Si l’étude du groupe de Charles Swanton méritait l’exclusivité de cette chronique, c’est qu’elle représente une démonstration convaincante de la puissance conjuguée des approches disponibles aujourd’hui en oncogénomique. Grâce à la combinaison des techniques de cartographie par CGH-array, de l’exploitation des banques de données génétiques cataloguant les mutations présentes dans les tumeurs, des outils de génomique fonctionnelle et de l’analyse d’images à haute résolution, un début de réponse a pu être apporté à une question fondamentale en cancérologie qui restait irrésolue. Il ne fait guère de doute que la convergence extrêmement rapide des disciplines relevant des « -omiques » avec d’autres branches de la biologie est en train de transformer en profondeur l’oncologie. L’avènement de la médecine dite « sur mesure » dans le sillage des progrès de l’oncogénomique, mais aussi les nouveaux dispositifs numériques ont déjà changé et vont continuer de modifier la relation patient/soignant.
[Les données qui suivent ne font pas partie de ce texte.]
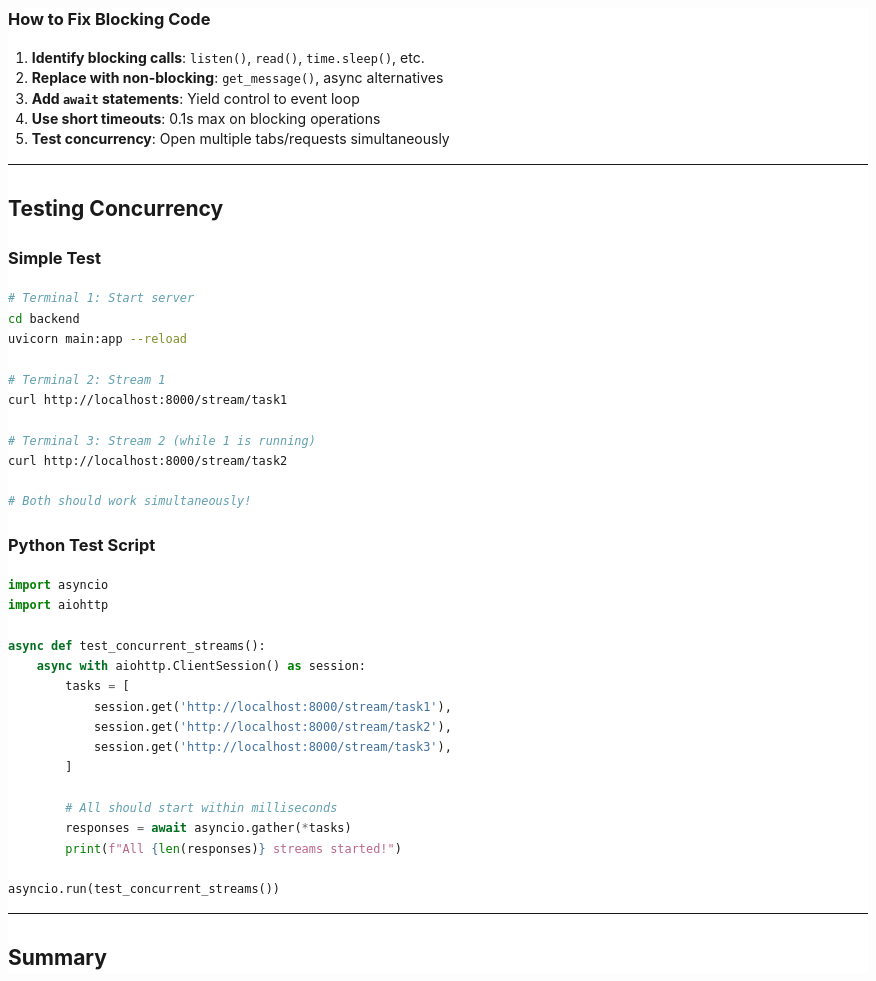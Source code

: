 ### How to Fix Blocking Code

1. **Identify blocking calls**: `listen()`, `read()`, `time.sleep()`, etc.
2. **Replace with non-blocking**: `get_message()`, async alternatives
3. **Add `await` statements**: Yield control to event loop
4. **Use short timeouts**: 0.1s max on blocking operations
5. **Test concurrency**: Open multiple tabs/requests simultaneously

---

## Testing Concurrency

### Simple Test

```bash
# Terminal 1: Start server
cd backend
uvicorn main:app --reload

# Terminal 2: Stream 1
curl http://localhost:8000/stream/task1

# Terminal 3: Stream 2 (while 1 is running)
curl http://localhost:8000/stream/task2

# Both should work simultaneously!
```

### Python Test Script

```python
import asyncio
import aiohttp

async def test_concurrent_streams():
    async with aiohttp.ClientSession() as session:
        tasks = [
            session.get('http://localhost:8000/stream/task1'),
            session.get('http://localhost:8000/stream/task2'),
            session.get('http://localhost:8000/stream/task3'),
        ]
        
        # All should start within milliseconds
        responses = await asyncio.gather(*tasks)
        print(f"All {len(responses)} streams started!")

asyncio.run(test_concurrent_streams())
```

---

## Summary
Nous sommes probablement entrés dans l’ère de ce que le cardiologue américain Eric Topol appelle la destruction créatrice de la médecine [ 13] et qui illustre par une formule frappante les bouleversements auxquels nous assistons.

Liens d’intérêt

Les auteurs déclarent n’avoir aucun lien d’intérêt concernant les données publiées dans cet article.

 
Acknowledgments

Nous remercions sincèrement Laurence Lafanechère, Sylvie Mazoyer et Jean-Pierre Rouault pour leur relecture critique du manuscrit.

 
 
Aneuploïdie : caractérise une cellule qui présente un nombre anormal de chromosomes. On reconnaît deux types majeurs d’aneuploïdie : (1) celle due à la perte d’un chromosome - aussi appelée monosomie - et dont un exemple est le syndrome de Turner où la personne avec un phénotype féminin n’a qu’un seul chromosome X (X0) ; (2) celle due à un gain de chromosome, dont un exemple bien connu est la trisomie 21 ou syndrome de Down.
Aneusomie : ce terme a une signification voisine de celle d’aneuploïdie et qualifie une anomalie quantitative des chromosomes.
Aneusomie segmentaire : anomalie quantitative d’une région chromosomique due à un mécanisme impliquant une délétion, une amplification ou une translocation. Les syndromes s’accompagnant de microdélétions comme le syndrome de Williams (microdélétion en 7q11.23) sont des pathologies caractérisées par des aneusomies segmentaires.
Instabilité chromosomique ou CIN : ce terme décrit un processus dynamique se traduisant par le gain ou la perte de chromosomes entiers ainsi que par des remaniements structuraux des chromosomes. La CIN est donc à l’origine d’aneuploïdies et d’aneusomies segmentaires et son caractère métastable en fait un des moteurs principaux de l’hétérogénéité intratumorale.
Instabilité microsatellitaire ou MSI : instabilité génomique due à un fort taux de mutations dans de courtes séquences d’ADN répétées en tandem et réparties sur tout le génome. Des mutations des gènes codant des protéines intervenant dans le système de réparation des mésappariements sont responsables de la MSI et sont à l’origine du cancer colorectal héréditaire sans polypose (HNPCC).
Instabilité génomique : terme générique désignant toutes les formes d’instabilités du génome dont la CIN et la MSI.
Perte d’hétérozygotie : ou LOH pour loss of heterozygosity. Perte d’un allèle à un locus donné.